Crispy Mysore bonda or bajji


Crispy Mysore bonda/ Mysore bajji
 
Ingredients:

All purpose flour/ Maida – 1 cup
Sour yogurt – 3/4 cup
Red Onions – 2 medium size, finely chopped
Green chillies - 5 medium size, finely chopped
Cilantro/ Coriander leaves – 1 small bunch, finely chopped
Cumin seeds – 1/4 tbsp
Cooking soda – 1/2 tsp
Salt as per taste
Oil for deep frying

Instructions:

        Take a bowl and add all purpose flour, cumin seeds, salt, sour yogurt, chopped green chillies, onions, coriander leaves, cooking soda and mix well. If the batter consistency is thick you may add some water and mix well. Make sure that all the ingredients are mixed well. The batter should be smooth, lump free and not runny.

        In a thick bottomed pan, add sufficient oil for deep frying and heat it. When the oil is hot enough, turn the flame to medium. Take small portions of spiced batter and drop them into the hot oil. You may also use big spoon to pick and drop the batter into the hot oil. When the bondas are dropped in the hot oil they start to sizzle. Slowly, drop as many bondas as possible with equal spacing between them for even frying. Flip them on to the other side and fry. Keep flipping constantly so that the bondas fry evenly on all sides. When the bondas start to change the color to golden brown dish them out on to a clean dry plate. You may also spread a tissue paper on the plate and then place the fried bondas on it. This way, any excess oil in the bondas will be soaked up by the tissue paper. Follow the same process until all the bondas are fried. Serve hot.

       Quick, super easy and crunchy Mysore bondas or Mysore bajjis are ready. These bajjis need to be served hot and have to be consumed immediately. Otherwise, their crispness would reduce as they get colder. 




         For more traditional recipe, you may also add 1/2 tbsp of grated coconut in this preparation to enhance the flavor.

         I would advice you to use sour yogurt for this preparation. Otherwise, the bajjis wouldn’t taste any better. Do not worry if you couldn’t find sour yogurt in the super market. You may use the leftover yogurt from the previous day to make this yummy bajjis (OR) you may prepare fresh curd and leave it over night in a cool and dry place. On the next day, the yogurt would turn sour due to the active bacterial fermentation. You may use this for making fresh and crispy Mysore bajjis or even majjige huli. Isn’t it the best way to reuse the leftovers instead of discarding the sour yogurt? A big ‘YES’ from me. Sour yogurts are part of many yummy South Indian dishes. They are not just helpful in maintaing the digestive health but they also satiate our taste buds. DIY at home is a great way to explore and master culinary art especially for picky eaters. What do you say?

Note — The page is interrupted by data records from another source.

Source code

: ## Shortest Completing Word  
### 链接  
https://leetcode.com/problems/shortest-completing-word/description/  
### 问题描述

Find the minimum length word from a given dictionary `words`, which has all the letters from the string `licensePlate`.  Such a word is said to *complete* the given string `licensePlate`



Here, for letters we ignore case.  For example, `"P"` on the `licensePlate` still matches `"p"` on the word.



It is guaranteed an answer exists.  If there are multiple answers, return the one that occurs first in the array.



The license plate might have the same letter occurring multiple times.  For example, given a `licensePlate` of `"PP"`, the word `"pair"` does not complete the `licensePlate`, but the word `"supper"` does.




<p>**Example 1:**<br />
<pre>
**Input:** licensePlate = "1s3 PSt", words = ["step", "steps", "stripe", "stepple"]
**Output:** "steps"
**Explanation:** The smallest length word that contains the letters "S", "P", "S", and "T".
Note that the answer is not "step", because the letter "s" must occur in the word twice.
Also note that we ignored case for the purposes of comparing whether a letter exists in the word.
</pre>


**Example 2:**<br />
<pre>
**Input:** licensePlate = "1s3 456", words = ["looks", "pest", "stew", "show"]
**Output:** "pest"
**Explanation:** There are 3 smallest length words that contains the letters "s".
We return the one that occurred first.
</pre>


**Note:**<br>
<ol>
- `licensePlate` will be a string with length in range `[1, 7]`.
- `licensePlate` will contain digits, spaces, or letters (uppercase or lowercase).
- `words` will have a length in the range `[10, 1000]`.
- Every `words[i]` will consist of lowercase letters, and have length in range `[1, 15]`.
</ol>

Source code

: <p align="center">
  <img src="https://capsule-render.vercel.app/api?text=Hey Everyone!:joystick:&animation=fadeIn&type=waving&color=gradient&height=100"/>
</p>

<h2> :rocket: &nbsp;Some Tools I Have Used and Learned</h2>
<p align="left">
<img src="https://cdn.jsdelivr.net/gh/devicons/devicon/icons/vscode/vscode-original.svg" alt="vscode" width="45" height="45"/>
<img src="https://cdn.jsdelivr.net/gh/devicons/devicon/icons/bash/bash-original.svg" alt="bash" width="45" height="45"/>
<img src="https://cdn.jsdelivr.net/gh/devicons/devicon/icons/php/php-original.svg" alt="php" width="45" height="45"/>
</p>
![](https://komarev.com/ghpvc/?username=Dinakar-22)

       These bajjis can be made by any one, any time (strictly not for children – young chefs). This dish is super easy to make when you have unexpected guests or friends at home. Also, these bajjis can be served as an instant snack for kids and family. Surprise your near and dear ones with your impeccable cooking skills.
 
       What can be more enticing than relishing a crispy bajji after a busy day? Mmm.. mouth watering yummy and crispy Mysore bajjis are always on top of my favorites list. Try it out and let me know your comments.